As part of its COVID-19 response, few projects have been launched. One of the projects, focused on creating end to end value chain for millets, has been initiated in Bargarh, Odisha. For the past few years, some farmers have moved from paddy to finger-millet cultivation and this is now receiving wider acceptance in the area.
RAHI is supporting five FPOs covering 800 farmers to improve yield through agricultural tools, equipment and other inputs. FPOs have become a common vehicle to share resources and inputs; they also provide an assured market platform in the absence of which an individual farmer would be subject to whims and fancies of private vendors.
Farmers are expecting 80-100 percent growth in production and 100 percent increase their income per acre of land. With an assured income, these farmers will have better resilience with less dependence on migrant income.

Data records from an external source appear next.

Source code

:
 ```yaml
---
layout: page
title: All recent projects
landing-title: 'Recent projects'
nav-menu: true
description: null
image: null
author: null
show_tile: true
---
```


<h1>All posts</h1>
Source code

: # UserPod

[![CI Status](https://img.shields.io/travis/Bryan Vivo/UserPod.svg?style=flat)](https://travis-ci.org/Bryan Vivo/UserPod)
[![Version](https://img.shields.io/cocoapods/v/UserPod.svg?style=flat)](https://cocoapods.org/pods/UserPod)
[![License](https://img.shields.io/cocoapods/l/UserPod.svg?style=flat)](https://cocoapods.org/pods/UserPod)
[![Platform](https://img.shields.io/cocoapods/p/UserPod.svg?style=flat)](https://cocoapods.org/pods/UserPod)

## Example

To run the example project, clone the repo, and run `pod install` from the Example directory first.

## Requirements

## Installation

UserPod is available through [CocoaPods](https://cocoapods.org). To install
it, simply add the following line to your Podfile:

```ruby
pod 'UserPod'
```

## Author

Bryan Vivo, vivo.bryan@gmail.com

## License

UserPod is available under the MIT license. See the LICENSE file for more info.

“Hunger and lack of income is the biggest enemy for the rural poor. We are trying to make the vulnerable people in the villages self-sufficient & self-reliant. With adequate income available in villages, the need for migration can be stopped and the cycle of poverty reversed. With reduced economic vulnerability, the farmers shall also achieve more confidence to take part in socio-political issues and overall welfare of the village. Increased affordability shall help to improve household level nutrition in all program areas.”, said Dola Mohapatra, Executive Director, Rise Against Hunger India
In the past, RAHI programs have been carried out in Ri-Bhoi district of Meghalaya to create value chains for pineapple and banana farmers. Currently, RAHI is working in 4 tribal villages of Bhil tribes in Dhar, Madhya Pradesh to create end to end value chain for goat farmers.